After you have conducted observations, and have finished reducing these into what we call a dataset, follows an important question: what can you learn from these data? Perhaps you have a certain hypothesis that needs to be tested. Or perhaps you have stumbled on a potential correlation between two observables of your sample. For each of these scenarios a set of tools is available to assess the relevance of your observations. In Statistics and Data Analysis you will get familiar with these assessment tools. By creating your own simulated datasets you will understand how and why these tools work, and also find out about their limitations. Finally, you will work with real astronomical datasets and apply what you have learned in practice.

## Course objectives

You will learn how to simulate data using a Monte Carlo approach, you will also test the boundaries of statistical methods, thus learning how to avoid common problems such as “overfitting” and the “look-elsewhere effect”.
After this course, you are able to:

• Simulate data using Monte Carlo methods.

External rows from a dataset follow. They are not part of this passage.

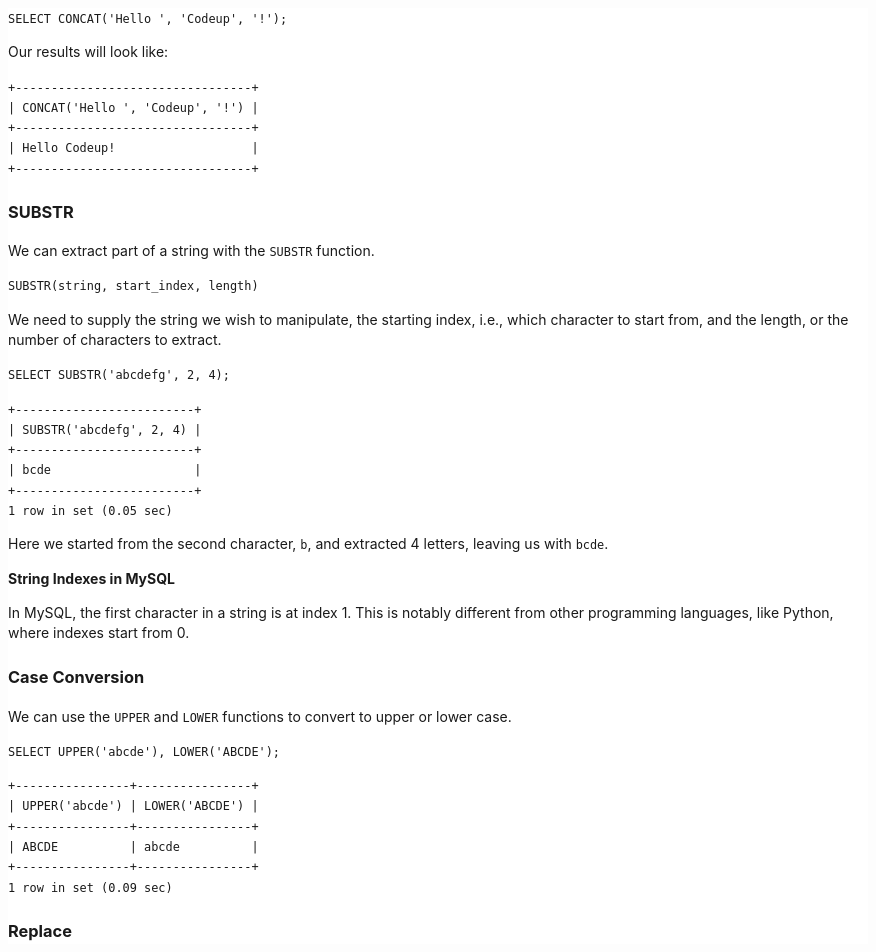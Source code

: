 `SELECT CONCAT('Hello ', 'Codeup', '!');`

Our results will look like:

```
+---------------------------------+
| CONCAT('Hello ', 'Codeup', '!') |
+---------------------------------+
| Hello Codeup!                   |
+---------------------------------+

```

### SUBSTR

We can extract part of a string with the `SUBSTR` function.

`SUBSTR(string, start_index, length)`

We need to supply the string we wish to manipulate, the starting index, i.e., which character to start from, and the length, or the number of characters to extract.

`SELECT SUBSTR('abcdefg', 2, 4);`

```
+-------------------------+
| SUBSTR('abcdefg', 2, 4) |
+-------------------------+
| bcde                    |
+-------------------------+
1 row in set (0.05 sec)

```

Here we started from the second character, `b`, and extracted 4 letters, leaving us with `bcde`.

**String Indexes in MySQL**

In MySQL, the first character in a string is at index 1. This is notably different from other programming languages, like Python, where indexes start from 0.

### Case Conversion

We can use the `UPPER` and `LOWER` functions to convert to upper or lower case.

`SELECT UPPER('abcde'), LOWER('ABCDE');`

```
+----------------+----------------+
| UPPER('abcde') | LOWER('ABCDE') |
+----------------+----------------+
| ABCDE          | abcde          |
+----------------+----------------+
1 row in set (0.09 sec)

```

### Replace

• Apply two different statistical tests (Pearson’s r and Kendall’s tau) to measure the correlation strength between two variables.

• Apply two different statistical tests to examine the difference between two distributions (Kolmogorov-Smirnov and Anderson-Darling).

• Explain how these tests work and under which circumstances they can be applied.

• Explain the difference between a correlation and causal connection.

• Be aware of the risk of confounding factors.

• Identify and correct for Malmquist bias in astronomical data.

• Identify when the “look-elsewhere” effect is important in your data analysis.

• Quantify when you are “overfitting” the data.

## Soft skills

• Visualizing key properties of a dataset in a clear figure.

• Structured thinking, including computational thinking and programming.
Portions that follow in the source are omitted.